The baseball season opened [in St. Louis] with a game between the Cleveland and St. Louis clubs, which, since last year, have changed cities. Tebeau's St. Louis boys easily won the game by heavy batting and good work in the field. Attendance, 16,000.-Morning Oregonian, April 16, 1899
On opening day in 1899, the St. Louis National League club defeated Cleveland by a score of 10-1.
This game is extraordinarily significant and represented a brand new day in the history of St. Louis baseball. The previous season had seen the drama surrounding Von der Ahe's loss of the club and the off-season would saw the Robisons gain control of St. Louis' NL club. The Robisons brought in all of the good players from their Cleveland team and created the best club St. Louis had seen since 1891. In fact, the 1899 Perfectos' 84 wins would be the most the franchise would see between 1892 and 1921. Also, in their creation of the Perfectos, the Robisons also created the 1899 Cleveland Spiders, who would lose 134 games that season.

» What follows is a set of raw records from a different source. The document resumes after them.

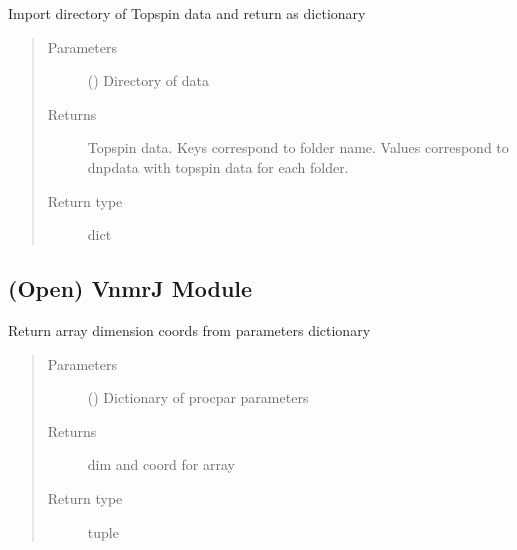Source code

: \documentclass[letterpaper,10pt,english]{sphinxmanual}
\begin{document}
\begin{fulllineitems}
\label{\detokenize{dnpImport:dnpLab.dnpImport.topspin.import_topspin_dir}}
Import directory of Topspin data and return as dictionary
\begin{quote}\begin{description}
\item[{Parameters}] \leavevmode
{} () \sphinxhyphen{}\sphinxhyphen{} Directory of data

\item[{Returns}] \leavevmode
Topspin data. Keys correspond to folder name. Values correspond to dnpdata with topspin data for each folder.

\item[{Return type}] \leavevmode
dict

\end{description}\end{quote}

\end{fulllineitems}



\subsection{(Open) VnmrJ Module}
\label{\detokenize{dnpImport:module-dnpLab.dnpImport.vnmrj}}\label{\detokenize{dnpImport:open-vnmrj-module}}\label{\detokenize{dnpImport:vnmrj}}

\begin{fulllineitems}
\label{\detokenize{dnpImport:dnpLab.dnpImport.vnmrj.array_coords}}
Return array dimension coords from parameters dictionary
\begin{quote}\begin{description}
\item[{Parameters}] \leavevmode
{} () \sphinxhyphen{}\sphinxhyphen{} Dictionary of procpar parameters

\item[{Returns}] \leavevmode
dim and coord for array

\item[{Return type}] \leavevmode
tuple

\end{description}\end{quote}

\end{fulllineitems}
\end{document}
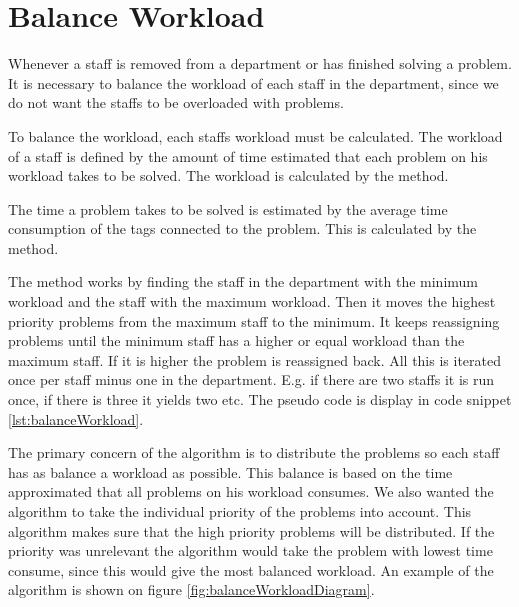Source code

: \section{Balance Workload}
Whenever a staff is removed from a department or has finished solving a problem. 
It is necessary to balance the workload of each staff in the department, since we do not want the staffs to be overloaded with problems. 

To balance the workload, each staffs workload must be calculated. 
The workload of a staff is defined by the amount of time estimated that each problem on his workload takes to be solved. The workload is calculated by the  method.

The time a problem takes to be solved is estimated by the average time consumption of the tags connected to the problem. This is calculated by the  method.

The  method works by finding the staff in the department with the minimum workload and the staff with the maximum workload. Then it moves the highest priority problems from the maximum staff to the minimum. It keeps reassigning problems until the minimum staff has a higher or equal workload than the maximum staff. If it is higher the problem is reassigned back. All this is iterated once per staff minus one in the department. E.g. if there are two staffs it is run once, if there is three it yields two etc. The pseudo code is display in code snippet \ref{lst:balanceWorkload}.

The primary concern of the algorithm is to distribute the problems so each staff has as balance a workload as possible. 
This balance is based on the time approximated that all problems on his workload consumes. We also wanted the algorithm to take the individual priority of the problems into account. This algorithm makes sure that the high priority problems will be distributed. 
If the priority was unrelevant the algorithm would take the problem with lowest time consume, since this would give the most balanced workload. 
An example of the algorithm is shown on figure \ref{fig:balanceWorkloadDiagram}. 



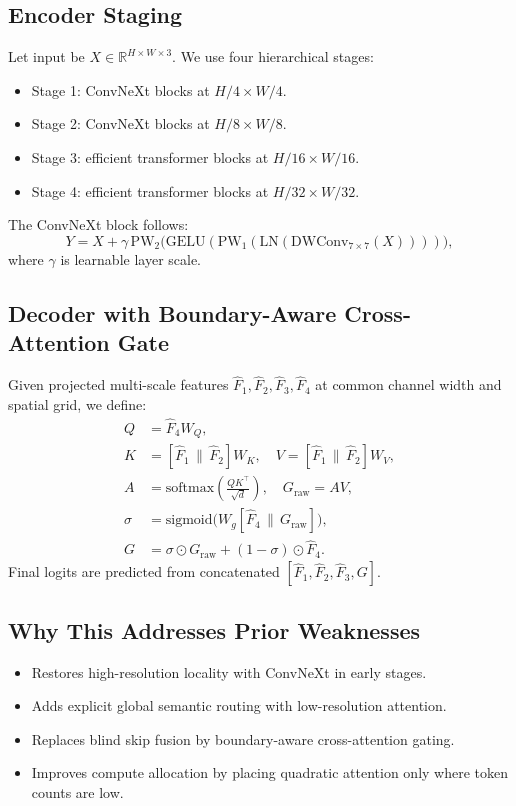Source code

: \documentclass[11pt]{article}
\begin{document}
\subsection{Encoder Staging}
Let input be $X \in \mathbb{R}^{H\times W\times 3}$. We use four hierarchical stages:
\begin{itemize}[leftmargin=1.4em]
    \item Stage 1: ConvNeXt blocks at $H/4 \times W/4$.
    \item Stage 2: ConvNeXt blocks at $H/8 \times W/8$.
    \item Stage 3: efficient transformer blocks at $H/16 \times W/16$.
    \item Stage 4: efficient transformer blocks at $H/32 \times W/32$.
\end{itemize}

The ConvNeXt block follows:
\begin{equation}
Y = X + \gamma\,\mathrm{PW}_2\Big(\mathrm{GELU}(\mathrm{PW}_1(\mathrm{LN}(\mathrm{DWConv}_{7\times7}(X))))\Big),
\end{equation}
where $\gamma$ is learnable layer scale.

\subsection{Decoder with Boundary-Aware Cross-Attention Gate}
Given projected multi-scale features $\hat F_1,\hat F_2,\hat F_3,\hat F_4$ at common channel width and spatial grid, we define:
\begin{align}
Q &= \hat F_4 W_Q, \\
K &= [\hat F_1\,\|\,\hat F_2]W_K,\quad
V = [\hat F_1\,\|\,\hat F_2]W_V, \\
A &= \mathrm{softmax}\left(\frac{QK^\top}{\sqrt{d}}\right),\quad
G_{\text{raw}} = AV, \\
\sigma &= \mathrm{sigmoid}\big(W_g[\hat F_4\,\|\,G_{\text{raw}}]\big), \\
G &= \sigma\odot G_{\text{raw}} + (1-\sigma)\odot\hat F_4.
\end{align}
Final logits are predicted from concatenated $[\hat F_1,\hat F_2,\hat F_3,G]$.

\subsection{Why This Addresses Prior Weaknesses}
\begin{itemize}[leftmargin=1.4em]
    \item Restores high-resolution locality with ConvNeXt in early stages.
    \item Adds explicit global semantic routing with low-resolution attention.
    \item Replaces blind skip fusion by boundary-aware cross-attention gating.
    \item Improves compute allocation by placing quadratic attention only where token counts are low.
\end{itemize}
\end{document}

After seven lean seasons and the Von der Ahe drama, St. Louis was hungry for good baseball and the city went crazy for the Perfectos. Look at that attendance number for opening day. Von der Ahe didn't see anything like that in the latter part of the 1890s. The city's love affair with the Perfectos began with this game and brought St. Louis professional baseball back from the brink. There was a moment, in the off-season, when the St. Louis club ceased to exist, as the League dealt with the fallout from Von der Ahe's bankruptcy, but the Robisons and the Perfectos saved major league baseball in St. Louis. And that's why this game makes the top twenty.